Below are the records; copy out every line that holds the word "blue".

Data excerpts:
_ _ _
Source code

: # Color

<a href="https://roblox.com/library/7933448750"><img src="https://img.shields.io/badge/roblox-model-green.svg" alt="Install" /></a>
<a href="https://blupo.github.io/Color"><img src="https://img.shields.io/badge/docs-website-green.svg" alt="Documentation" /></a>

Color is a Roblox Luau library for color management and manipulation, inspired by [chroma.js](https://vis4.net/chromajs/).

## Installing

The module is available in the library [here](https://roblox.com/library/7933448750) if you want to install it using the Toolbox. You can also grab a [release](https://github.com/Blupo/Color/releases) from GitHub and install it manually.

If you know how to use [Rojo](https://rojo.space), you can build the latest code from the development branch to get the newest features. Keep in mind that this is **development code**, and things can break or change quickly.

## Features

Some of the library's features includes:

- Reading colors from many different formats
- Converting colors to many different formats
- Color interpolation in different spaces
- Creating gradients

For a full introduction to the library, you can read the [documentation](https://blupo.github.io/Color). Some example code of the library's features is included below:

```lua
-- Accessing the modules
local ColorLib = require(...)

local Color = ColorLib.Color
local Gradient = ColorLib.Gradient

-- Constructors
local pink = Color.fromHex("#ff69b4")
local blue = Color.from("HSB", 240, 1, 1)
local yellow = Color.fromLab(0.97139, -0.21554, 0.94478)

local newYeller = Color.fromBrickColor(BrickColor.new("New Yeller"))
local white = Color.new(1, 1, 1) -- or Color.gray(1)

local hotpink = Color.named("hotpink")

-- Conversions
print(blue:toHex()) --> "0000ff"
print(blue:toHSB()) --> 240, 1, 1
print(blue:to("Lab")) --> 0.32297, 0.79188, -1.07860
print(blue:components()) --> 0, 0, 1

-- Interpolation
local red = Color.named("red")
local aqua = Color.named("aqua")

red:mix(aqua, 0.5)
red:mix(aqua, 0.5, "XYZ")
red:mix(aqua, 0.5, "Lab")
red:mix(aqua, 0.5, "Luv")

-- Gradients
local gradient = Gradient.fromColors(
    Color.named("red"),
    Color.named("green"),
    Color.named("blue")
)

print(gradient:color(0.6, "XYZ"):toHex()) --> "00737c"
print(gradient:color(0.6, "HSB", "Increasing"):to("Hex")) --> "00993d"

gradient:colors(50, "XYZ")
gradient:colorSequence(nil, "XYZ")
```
_ _ _
● YOUR SOLUTION:
local blue = Color.from("HSB", 240, 1, 1)
print(blue:toHex()) --> "0000ff"
print(blue:toHSB()) --> 240, 1, 1
print(blue:to("Lab")) --> 0.32297, 0.79188, -1.07860
print(blue:components()) --> 0, 0, 1
    Color.named("blue")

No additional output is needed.